[Records provided]
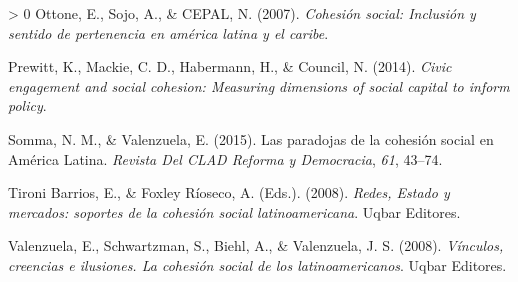 \documentclass[
  12pt,
]{book}
\newlength{\cslhangindent}
\newenvironment{CSLReferences}[3] %
 {%
  \setlength{\parindent}{0pt}
  \ifodd #1 \everypar{\setlength{\hangindent}{\cslhangindent}}\ignorespaces\fi
  \ifnum #2 > 0
  \setlength{\parskip}{#2\baselineskip}
  \fi
 }%
 {}
\begin{document}
\begin{CSLReferences}{1}{0}
\leavevmode\hypertarget{ref-ottone2007cohesion}{}%
Ottone, E., Sojo, A., \& CEPAL, N. (2007). \emph{Cohesi{ó}n social: Inclusi{ó}n y sentido de pertenencia en am{é}rica latina y el caribe}.

\leavevmode\hypertarget{ref-prewitt_Civic_2014}{}%
Prewitt, K., Mackie, C. D., Habermann, H., \& Council, N. (2014). \emph{Civic engagement and social cohesion: {Measuring} dimensions of social capital to inform policy}.

\leavevmode\hypertarget{ref-somma2015paradojas}{}%
Somma, N. M., \& Valenzuela, E. (2015). Las paradojas de la cohesión social en {América Latina}. \emph{Revista Del CLAD Reforma y Democracia}, \emph{61}, 43--74.

\leavevmode\hypertarget{ref-tironibarrios_Redes_2008}{}%
Tironi Barrios, E., \& Foxley Ríoseco, A. (Eds.). (2008). \emph{{Redes, Estado y mercados: soportes de la cohesión social latinoamericana}}. {Uqbar Editores}.

\leavevmode\hypertarget{ref-valenzuela_Vinculos_2008}{}%
Valenzuela, E., Schwartzman, S., Biehl, A., \& Valenzuela, J. S. (2008). \emph{Vínculos, creencias e ilusiones. {La} cohesión social de los latinoamericanos}. {Uqbar Editores}.

\end{CSLReferences}
\end{document}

[Task to complete] Print the material above verbatim except the pictures.

[Written solution]
 \documentclass[
  12pt,
]{book}
\newlength{\cslhangindent}
\newenvironment{CSLReferences}[3] %
 {%
  \setlength{\parindent}{0pt}
  \ifodd #1 \everypar{\setlength{\hangindent}{\cslhangindent}}\ignorespaces\fi
  \ifnum #2 > 0
  \setlength{\parskip}{#2\baselineskip}
  \fi
 }%
 {}
\begin{document}
\begin{CSLReferences}{1}{0}
\leavevmode\hypertarget{ref-ottone2007cohesion}{}%
Ottone, E., Sojo, A., \& CEPAL, N. (2007). \emph{Cohesi{ó}n social: Inclusi{ó}n y sentido de pertenencia en am{é}rica latina y el caribe}.

\leavevmode\hypertarget{ref-prewitt_Civic_2014}{}%
Prewitt, K., Mackie, C. D., Habermann, H., \& Council, N. (2014). \emph{Civic engagement and social cohesion: {Measuring} dimensions of social capital to inform policy}.

\leavevmode\hypertarget{ref-somma2015paradojas}{}%
Somma, N. M., \& Valenzuela, E. (2015). Las paradojas de la cohesión social en {América Latina}. \emph{Revista Del CLAD Reforma y Democracia}, \emph{61}, 43--74.

\leavevmode\hypertarget{ref-tironibarrios_Redes_2008}{}%
Tironi Barrios, E., \& Foxley Ríoseco, A. (Eds.). (2008). \emph{{Redes, Estado y mercados: soportes de la cohesión social latinoamericana}}. {Uqbar Editores}.

\leavevmode\hypertarget{ref-valenzuela_Vinculos_2008}{}%
Valenzuela, E., Schwartzman, S., Biehl, A., \& Valenzuela, J. S. (2008). \emph{Vínculos, creencias e ilusiones. {La} cohesión social de los latinoamericanos}. {Uqbar Editores}.

\end{CSLReferences}
\end{document}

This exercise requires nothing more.